Create a tf.data.Dataset with the from_tensor_slices() method
Shuffle the data (before the heavier reading and image processing operations)
Read and process every path with map()
Batch and prefetch

Here are some code fragments in case they help to understand my goal:

(...)

import config as cfg    # Custom .py file
import tensorflow as tf

# x_train, x_val and x_test are previously split file paths lists
train_ds = tf.data.Dataset.from_tensor_slices([str(p) for p in x_train])
val_ds = tf.data.Dataset.from_tensor_slices([str(p) for p in x_val])
test_ds = tf.data.Dataset.from_tensor_slices([str(p) for p in x_test])

train_ds = configure_tf_ds(train_ds)
val_ds = configure_tf_ds(val_ds)
test_ds = configure_tf_ds(test_ds)

def configure_tf_ds(self, tf_ds, buf_size):
    # reshuffle_each_iteration=True ensures that data is shuffled each time it is iterated
    tf_ds = tf_ds.shuffle(buffer_size=cfg.SHUFFLE_BUF_SIZE, seed=cfg.seed, reshuffle_each_iteration=True)
    
    tf_ds = tf_ds.map(lambda x: tf.py_function(self.process_path, [x], [self.img_dtpye, self.label_dtype]))

    tf_ds = tf_ds.batch(self.batch_size) 

    tf_ds = tf_ds.prefetch(buffer_size=tf.data.AUTOTUNE)

    return tf_ds

def process_path(self, file_path):
    # Labels are extracted from the file path, not relevant for my problem
    label = get_label(file_path)
    path = bytes.decode(file_path.numpy()).lower()
    img = None
    # Open and process images depending on their file paths' extension: FITS, FIT, JPG
    if "fit" in path:
        img = tf.py_function(func=self.decode_fits, inp=[file_path], Tout=self.img_dtpye)  
    else:
        img = tf.py_function(func=self.decode_img, inp=[file_path], Tout=self.img_dtpye)  

    return img, label

model.fit(train_ds, epochs=50, validation_data=val_ds)
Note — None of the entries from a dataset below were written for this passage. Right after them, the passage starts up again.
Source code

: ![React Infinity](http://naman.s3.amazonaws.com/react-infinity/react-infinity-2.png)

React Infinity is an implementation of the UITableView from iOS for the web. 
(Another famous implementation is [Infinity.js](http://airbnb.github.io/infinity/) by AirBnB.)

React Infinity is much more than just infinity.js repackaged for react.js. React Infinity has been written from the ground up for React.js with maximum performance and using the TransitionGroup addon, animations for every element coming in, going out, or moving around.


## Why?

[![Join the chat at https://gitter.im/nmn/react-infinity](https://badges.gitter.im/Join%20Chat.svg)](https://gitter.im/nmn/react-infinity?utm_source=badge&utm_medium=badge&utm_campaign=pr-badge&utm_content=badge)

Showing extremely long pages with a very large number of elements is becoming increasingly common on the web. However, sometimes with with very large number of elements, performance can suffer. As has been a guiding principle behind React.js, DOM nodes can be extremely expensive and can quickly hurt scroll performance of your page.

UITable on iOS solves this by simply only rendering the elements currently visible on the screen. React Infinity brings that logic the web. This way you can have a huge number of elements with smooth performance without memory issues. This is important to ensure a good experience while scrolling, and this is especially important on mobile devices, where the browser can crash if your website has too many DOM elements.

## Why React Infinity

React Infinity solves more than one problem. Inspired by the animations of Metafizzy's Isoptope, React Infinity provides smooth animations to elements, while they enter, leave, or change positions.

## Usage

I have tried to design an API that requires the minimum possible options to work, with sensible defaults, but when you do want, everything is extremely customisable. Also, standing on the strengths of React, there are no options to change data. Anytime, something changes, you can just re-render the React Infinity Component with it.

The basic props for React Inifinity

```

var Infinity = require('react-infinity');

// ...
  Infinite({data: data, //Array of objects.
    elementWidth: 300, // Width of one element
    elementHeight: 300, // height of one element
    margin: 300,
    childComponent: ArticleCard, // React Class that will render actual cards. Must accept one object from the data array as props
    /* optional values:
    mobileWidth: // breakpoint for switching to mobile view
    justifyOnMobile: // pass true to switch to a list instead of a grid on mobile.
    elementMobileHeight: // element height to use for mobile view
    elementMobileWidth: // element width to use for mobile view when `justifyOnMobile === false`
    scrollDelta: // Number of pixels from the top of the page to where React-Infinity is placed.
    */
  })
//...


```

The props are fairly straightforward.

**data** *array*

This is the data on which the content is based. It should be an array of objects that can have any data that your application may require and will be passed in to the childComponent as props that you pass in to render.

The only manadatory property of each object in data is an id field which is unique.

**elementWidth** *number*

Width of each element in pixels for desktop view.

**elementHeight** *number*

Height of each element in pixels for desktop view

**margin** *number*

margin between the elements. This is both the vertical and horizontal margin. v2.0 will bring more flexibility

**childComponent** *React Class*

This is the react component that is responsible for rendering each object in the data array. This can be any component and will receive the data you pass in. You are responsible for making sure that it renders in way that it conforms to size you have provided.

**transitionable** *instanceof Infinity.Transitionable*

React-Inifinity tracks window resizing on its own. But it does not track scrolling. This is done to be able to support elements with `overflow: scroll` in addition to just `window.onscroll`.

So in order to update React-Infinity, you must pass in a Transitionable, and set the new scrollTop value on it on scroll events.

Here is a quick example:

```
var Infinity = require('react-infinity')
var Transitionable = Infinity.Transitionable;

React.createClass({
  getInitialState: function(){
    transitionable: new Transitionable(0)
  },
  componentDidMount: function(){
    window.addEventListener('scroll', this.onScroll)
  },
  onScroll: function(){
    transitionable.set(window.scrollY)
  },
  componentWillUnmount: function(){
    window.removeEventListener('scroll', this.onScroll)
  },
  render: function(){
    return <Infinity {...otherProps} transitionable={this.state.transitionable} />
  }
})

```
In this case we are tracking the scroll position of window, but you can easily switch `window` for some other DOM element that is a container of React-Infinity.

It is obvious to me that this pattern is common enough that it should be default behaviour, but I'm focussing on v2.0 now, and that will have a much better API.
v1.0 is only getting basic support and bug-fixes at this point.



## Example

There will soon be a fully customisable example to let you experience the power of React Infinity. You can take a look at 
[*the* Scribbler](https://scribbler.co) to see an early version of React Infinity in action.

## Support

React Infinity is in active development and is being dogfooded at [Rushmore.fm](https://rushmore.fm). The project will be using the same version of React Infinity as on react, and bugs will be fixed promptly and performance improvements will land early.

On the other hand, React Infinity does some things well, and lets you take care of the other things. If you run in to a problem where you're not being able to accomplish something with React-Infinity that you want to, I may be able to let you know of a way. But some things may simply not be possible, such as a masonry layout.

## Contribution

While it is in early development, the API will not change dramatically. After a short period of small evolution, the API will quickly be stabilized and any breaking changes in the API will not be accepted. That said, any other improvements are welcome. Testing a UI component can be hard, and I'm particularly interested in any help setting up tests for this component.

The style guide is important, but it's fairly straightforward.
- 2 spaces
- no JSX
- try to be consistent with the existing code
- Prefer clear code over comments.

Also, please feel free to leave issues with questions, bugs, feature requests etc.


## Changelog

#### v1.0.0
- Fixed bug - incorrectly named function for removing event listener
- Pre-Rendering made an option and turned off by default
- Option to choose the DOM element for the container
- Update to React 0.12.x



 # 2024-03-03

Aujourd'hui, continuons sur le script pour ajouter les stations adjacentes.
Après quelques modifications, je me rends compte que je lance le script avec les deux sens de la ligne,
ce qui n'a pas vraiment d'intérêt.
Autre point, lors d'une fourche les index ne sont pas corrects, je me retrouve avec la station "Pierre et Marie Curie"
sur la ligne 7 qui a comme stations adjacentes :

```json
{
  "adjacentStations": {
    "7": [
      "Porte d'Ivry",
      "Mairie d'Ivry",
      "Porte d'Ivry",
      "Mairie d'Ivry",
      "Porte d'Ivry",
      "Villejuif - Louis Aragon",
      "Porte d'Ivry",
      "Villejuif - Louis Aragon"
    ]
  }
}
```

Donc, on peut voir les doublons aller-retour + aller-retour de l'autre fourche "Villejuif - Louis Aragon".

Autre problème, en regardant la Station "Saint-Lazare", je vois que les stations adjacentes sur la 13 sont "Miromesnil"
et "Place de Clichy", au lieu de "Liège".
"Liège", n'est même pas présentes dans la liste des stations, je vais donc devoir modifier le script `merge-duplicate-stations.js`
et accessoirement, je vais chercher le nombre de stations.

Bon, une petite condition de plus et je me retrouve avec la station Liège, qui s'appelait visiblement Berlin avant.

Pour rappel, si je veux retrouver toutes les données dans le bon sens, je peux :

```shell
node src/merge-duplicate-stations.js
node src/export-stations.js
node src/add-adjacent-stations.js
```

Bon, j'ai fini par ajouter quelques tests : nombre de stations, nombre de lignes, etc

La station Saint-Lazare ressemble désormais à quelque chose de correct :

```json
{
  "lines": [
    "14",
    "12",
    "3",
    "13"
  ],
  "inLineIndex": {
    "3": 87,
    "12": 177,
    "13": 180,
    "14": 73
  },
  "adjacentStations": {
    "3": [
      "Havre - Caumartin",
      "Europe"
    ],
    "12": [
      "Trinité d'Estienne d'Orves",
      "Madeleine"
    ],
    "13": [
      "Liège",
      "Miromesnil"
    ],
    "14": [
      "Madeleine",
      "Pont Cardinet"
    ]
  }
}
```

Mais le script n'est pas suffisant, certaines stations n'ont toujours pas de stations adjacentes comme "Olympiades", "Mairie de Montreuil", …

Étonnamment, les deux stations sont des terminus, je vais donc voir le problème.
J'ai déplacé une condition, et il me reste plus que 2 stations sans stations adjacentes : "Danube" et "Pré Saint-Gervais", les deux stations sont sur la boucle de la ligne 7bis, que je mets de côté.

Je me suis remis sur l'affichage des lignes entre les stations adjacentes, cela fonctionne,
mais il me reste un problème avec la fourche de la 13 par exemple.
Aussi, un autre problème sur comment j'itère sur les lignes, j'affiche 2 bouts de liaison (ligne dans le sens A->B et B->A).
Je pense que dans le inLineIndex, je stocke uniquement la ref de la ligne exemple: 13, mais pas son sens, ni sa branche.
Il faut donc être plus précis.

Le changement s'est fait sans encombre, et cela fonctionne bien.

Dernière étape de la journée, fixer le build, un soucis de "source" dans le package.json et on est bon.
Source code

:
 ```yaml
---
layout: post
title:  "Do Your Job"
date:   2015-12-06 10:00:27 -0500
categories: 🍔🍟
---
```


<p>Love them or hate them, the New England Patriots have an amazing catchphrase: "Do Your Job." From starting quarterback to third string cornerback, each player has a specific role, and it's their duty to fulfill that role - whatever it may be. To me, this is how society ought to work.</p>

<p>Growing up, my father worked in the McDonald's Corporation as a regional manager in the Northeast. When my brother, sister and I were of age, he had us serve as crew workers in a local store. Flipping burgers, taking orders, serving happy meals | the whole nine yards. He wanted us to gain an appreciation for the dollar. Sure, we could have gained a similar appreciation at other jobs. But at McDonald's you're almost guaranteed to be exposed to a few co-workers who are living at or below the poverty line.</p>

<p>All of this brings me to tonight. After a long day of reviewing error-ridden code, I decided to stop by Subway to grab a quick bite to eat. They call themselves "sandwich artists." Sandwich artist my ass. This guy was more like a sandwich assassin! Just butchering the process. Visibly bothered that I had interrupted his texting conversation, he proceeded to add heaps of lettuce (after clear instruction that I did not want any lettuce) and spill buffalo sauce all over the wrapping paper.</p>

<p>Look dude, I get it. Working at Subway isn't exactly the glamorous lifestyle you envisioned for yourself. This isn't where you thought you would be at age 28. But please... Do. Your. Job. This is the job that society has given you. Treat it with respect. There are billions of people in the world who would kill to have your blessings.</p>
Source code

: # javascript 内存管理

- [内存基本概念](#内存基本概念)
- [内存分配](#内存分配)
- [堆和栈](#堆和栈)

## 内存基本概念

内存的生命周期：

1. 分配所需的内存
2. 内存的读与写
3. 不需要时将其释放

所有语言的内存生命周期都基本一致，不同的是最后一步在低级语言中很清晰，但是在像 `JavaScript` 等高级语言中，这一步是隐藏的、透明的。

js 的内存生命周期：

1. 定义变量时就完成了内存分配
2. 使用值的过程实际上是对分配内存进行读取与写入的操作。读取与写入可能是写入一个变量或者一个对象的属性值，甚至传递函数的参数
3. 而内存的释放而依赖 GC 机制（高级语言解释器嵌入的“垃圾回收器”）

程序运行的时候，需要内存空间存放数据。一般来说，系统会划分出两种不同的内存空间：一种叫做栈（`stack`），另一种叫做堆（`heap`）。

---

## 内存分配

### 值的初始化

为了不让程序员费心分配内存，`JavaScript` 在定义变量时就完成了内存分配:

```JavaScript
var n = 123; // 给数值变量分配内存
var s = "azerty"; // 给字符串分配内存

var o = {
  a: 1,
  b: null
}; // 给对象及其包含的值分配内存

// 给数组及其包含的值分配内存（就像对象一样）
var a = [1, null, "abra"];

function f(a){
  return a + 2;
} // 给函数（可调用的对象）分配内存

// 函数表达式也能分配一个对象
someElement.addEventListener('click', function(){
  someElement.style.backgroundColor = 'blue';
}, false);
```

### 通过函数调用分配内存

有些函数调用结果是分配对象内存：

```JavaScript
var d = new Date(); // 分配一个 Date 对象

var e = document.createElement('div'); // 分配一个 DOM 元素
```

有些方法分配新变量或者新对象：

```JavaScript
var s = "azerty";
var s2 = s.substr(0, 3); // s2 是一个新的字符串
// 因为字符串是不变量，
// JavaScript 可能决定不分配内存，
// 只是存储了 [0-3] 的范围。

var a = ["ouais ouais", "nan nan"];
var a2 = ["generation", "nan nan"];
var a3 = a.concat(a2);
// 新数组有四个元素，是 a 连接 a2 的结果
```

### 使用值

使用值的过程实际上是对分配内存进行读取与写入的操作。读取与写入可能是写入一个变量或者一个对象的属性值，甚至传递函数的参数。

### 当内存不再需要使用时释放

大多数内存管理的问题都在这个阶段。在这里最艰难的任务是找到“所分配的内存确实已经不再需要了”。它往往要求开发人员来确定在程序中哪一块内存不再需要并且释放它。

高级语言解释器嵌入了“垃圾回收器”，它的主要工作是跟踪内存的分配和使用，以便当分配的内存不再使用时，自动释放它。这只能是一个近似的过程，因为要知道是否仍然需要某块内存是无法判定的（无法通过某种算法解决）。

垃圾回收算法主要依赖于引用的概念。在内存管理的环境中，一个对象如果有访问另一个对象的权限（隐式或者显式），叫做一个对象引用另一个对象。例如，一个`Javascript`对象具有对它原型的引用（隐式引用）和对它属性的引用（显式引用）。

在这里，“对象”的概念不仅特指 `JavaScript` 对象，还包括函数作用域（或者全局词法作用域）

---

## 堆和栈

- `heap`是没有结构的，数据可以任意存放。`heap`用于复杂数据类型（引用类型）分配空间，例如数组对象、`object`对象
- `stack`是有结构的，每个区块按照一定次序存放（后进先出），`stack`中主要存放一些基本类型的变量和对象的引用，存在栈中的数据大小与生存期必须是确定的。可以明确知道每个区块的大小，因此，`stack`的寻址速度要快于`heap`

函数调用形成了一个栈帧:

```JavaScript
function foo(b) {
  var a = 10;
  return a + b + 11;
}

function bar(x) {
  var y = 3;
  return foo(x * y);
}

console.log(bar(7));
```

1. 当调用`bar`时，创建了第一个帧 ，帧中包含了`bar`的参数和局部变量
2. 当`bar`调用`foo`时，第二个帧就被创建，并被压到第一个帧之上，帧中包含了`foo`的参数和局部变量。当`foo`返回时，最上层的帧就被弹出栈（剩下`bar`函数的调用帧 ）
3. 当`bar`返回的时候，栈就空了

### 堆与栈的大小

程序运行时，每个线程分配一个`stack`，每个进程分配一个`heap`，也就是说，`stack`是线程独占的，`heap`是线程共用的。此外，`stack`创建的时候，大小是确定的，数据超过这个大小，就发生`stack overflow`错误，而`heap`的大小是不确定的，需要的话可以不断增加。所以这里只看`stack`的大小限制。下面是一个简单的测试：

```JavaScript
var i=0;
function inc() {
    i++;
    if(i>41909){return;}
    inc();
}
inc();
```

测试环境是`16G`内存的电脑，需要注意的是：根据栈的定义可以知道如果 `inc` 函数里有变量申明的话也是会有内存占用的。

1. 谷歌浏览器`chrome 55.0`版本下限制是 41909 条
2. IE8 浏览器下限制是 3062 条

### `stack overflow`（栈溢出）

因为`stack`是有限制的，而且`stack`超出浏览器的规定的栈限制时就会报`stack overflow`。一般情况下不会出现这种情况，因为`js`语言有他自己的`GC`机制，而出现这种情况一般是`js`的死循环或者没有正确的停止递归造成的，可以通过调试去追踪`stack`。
# Then, I would like to obtain predictions, plot results, and so on but knowing which file paths I am working with

(...)

Following the previous idea, I have successfully created and tested different types of pipelines for different types of partitions of my dataset: unlabeled (remember that only a portion of the data is labeled), labeled and weighted labeled (I wanted to see if my models improve by specifying class weights when training).

However, in order to monitor results and make proper adjustments to my model, I would like to retrieve the usual predictions, real labels and images next to the file paths preserving the ability to shuffle the data after every epoch. I have managed to solve my question if I do not shuffle data with .shuffle(reshuffle_each_iteration=True), but models' performance is supposed to increase if data is shuffled after each epoch, according to several sources.

I have read different posts in stackOverflow related to my question. I will list those posts next to the problems that I have found for my particular use case:

Solution 1: My dataset cannot be fed to the model as X, y because it is a tf.data.Dataset
Solution 2: I want to obtain the image and the label too.
Solution 3: This works, but it would not respect the expected tf.data.Dataset format in the future .fit() call as stated here:

A tf.data dataset. Should return a tuple of either (inputs, targets) or (inputs, targets, sample_weights)

I have also tried to keep a separate tf.data.Dataset with only the file paths but if I call the shuffle method with the reshuffle_each_iteration=True option in both tf.data.Dataset instances, the order of their elements does not match even if I set the same seed.

In short, is it possible to achieve what I want? If so, how should I proceed?

Thank you very much in advance.

Solution 1:^[1]

Preprocess your data into three TFRecord files, one each for training, testing, and validation. Then you can shuffle and never cross records between the sets. This also speeds up data loading and can be done once and reused many times while playing with hyperparameters.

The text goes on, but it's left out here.